*** Begin section ***

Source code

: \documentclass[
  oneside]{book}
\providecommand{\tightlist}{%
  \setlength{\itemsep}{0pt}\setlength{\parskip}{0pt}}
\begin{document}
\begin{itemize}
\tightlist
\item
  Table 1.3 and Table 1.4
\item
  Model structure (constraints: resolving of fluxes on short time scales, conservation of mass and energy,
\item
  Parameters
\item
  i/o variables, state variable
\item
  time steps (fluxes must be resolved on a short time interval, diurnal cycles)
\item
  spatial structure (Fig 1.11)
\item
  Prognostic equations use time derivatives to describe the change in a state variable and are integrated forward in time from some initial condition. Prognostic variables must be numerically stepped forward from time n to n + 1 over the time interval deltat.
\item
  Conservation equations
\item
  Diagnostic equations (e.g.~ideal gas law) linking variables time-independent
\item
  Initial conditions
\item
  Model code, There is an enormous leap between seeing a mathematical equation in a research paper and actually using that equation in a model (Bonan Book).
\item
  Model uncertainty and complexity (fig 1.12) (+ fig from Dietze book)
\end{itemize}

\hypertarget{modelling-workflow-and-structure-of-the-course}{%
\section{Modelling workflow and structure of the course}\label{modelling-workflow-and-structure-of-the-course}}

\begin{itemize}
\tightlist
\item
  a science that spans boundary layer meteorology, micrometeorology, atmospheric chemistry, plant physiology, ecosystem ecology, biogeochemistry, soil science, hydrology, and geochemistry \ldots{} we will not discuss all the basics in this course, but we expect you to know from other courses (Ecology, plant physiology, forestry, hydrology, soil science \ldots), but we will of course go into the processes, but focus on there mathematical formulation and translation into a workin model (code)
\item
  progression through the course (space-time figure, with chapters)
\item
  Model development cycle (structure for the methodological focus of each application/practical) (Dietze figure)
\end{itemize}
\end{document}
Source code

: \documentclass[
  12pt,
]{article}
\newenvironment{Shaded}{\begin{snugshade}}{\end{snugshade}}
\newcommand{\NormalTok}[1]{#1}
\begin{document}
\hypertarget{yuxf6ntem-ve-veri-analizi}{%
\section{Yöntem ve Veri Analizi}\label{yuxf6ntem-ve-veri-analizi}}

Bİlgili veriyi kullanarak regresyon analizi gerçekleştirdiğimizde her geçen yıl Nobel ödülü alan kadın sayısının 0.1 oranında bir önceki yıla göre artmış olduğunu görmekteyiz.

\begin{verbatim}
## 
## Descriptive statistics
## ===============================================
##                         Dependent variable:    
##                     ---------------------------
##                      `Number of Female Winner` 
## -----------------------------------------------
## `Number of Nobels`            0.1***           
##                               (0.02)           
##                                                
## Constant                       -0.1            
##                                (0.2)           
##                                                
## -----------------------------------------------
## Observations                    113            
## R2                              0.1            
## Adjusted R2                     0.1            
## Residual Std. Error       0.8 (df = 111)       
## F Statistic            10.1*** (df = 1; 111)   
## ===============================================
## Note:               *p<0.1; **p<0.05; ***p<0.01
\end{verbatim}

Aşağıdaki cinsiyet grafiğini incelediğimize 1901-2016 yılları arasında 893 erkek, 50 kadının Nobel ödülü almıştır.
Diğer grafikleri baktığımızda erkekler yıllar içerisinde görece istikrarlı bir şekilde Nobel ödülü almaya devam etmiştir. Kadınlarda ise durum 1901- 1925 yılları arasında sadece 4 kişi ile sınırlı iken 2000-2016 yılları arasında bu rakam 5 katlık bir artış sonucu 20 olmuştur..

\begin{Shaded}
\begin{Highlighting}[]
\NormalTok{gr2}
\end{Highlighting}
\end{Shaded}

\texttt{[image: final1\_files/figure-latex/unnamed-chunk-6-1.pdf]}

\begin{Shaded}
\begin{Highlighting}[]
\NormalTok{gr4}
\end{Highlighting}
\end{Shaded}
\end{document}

*** End section ***
*** Begin section ***

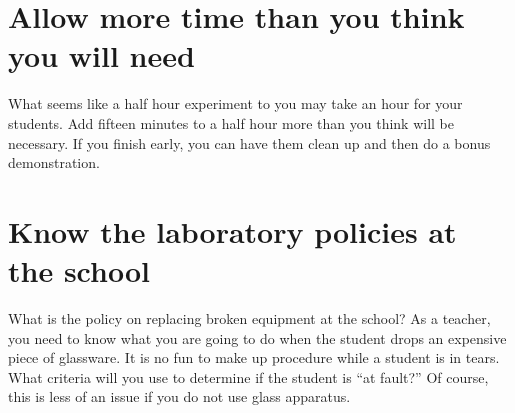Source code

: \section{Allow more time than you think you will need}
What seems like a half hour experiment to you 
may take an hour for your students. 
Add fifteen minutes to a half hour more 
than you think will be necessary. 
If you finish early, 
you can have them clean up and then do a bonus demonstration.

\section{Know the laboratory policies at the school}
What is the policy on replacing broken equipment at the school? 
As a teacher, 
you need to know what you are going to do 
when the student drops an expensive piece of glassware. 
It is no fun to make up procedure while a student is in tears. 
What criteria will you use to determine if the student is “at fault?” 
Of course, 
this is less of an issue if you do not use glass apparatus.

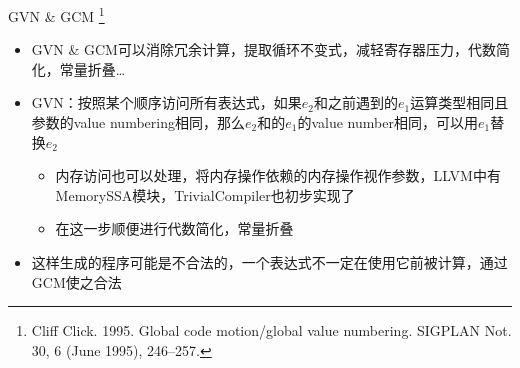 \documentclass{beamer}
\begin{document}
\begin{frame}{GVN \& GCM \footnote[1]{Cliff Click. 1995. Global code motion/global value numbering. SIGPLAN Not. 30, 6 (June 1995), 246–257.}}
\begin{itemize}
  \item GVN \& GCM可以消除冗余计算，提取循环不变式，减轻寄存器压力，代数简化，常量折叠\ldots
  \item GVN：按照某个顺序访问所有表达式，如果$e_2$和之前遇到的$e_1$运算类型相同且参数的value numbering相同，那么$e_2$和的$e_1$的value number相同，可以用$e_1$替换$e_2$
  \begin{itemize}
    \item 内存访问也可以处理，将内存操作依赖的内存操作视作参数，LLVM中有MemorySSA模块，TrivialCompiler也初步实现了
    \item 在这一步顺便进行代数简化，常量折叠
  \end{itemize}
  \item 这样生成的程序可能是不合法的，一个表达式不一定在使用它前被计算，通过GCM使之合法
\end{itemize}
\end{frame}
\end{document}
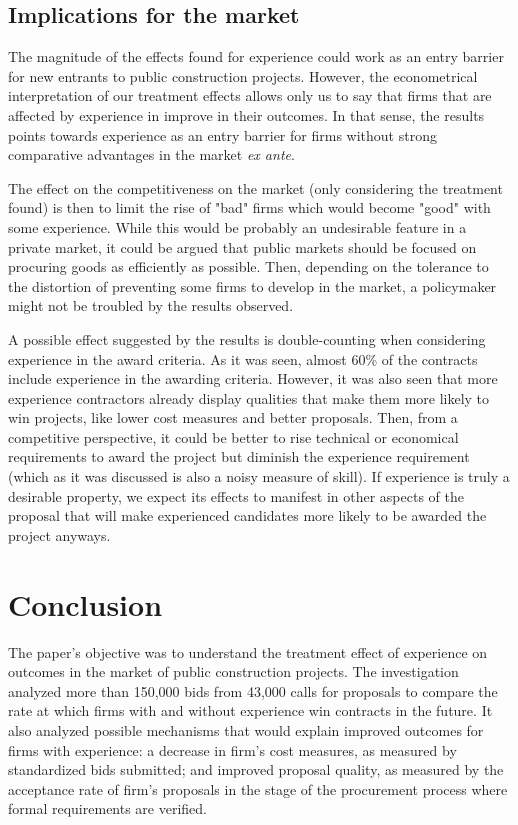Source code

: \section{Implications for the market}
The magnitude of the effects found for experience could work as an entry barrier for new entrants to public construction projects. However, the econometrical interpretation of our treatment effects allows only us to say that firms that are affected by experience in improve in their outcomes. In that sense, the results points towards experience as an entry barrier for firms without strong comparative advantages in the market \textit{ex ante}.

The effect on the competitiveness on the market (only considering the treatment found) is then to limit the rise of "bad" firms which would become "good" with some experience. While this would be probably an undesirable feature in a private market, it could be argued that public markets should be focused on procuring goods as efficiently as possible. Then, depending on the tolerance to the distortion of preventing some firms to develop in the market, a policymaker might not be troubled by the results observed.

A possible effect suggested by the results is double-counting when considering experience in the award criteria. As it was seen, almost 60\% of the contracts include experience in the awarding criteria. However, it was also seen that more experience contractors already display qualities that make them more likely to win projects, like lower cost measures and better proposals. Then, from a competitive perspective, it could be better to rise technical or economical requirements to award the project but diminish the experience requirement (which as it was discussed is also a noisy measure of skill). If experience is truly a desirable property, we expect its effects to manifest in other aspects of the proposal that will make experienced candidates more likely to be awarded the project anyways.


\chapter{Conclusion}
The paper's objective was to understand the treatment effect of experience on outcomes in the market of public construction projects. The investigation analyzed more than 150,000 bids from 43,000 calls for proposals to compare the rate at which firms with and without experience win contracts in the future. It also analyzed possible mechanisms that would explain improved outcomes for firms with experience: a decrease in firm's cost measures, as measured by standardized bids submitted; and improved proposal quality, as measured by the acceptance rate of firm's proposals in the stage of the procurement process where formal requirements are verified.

*** End section ***

TASK OBJECTIVE:
Look for the word "this" in the data, then return every line that contains it.

EXERCISE RESPONSE:
  a science that spans boundary layer meteorology, micrometeorology, atmospheric chemistry, plant physiology, ecosystem ecology, biogeochemistry, soil science, hydrology, and geochemistry \ldots{} we will not discuss all the basics in this course, but we expect you to know from other courses (Ecology, plant physiology, forestry, hydrology, soil science \ldots), but we will of course go into the processes, but focus on there mathematical formulation and translation into a workin model (code)
this is less of an issue if you do not use glass apparatus.
The effect on the competitiveness on the market (only considering the treatment found) is then to limit the rise of "bad" firms which would become "good" with some experience. While this would be probably an undesirable feature in a private market, it could be argued that public markets should be focused on procuring goods as efficiently as possible. Then, depending on the tolerance to the distortion of preventing some firms to develop in the market, a policymaker might not be troubled by the results observed.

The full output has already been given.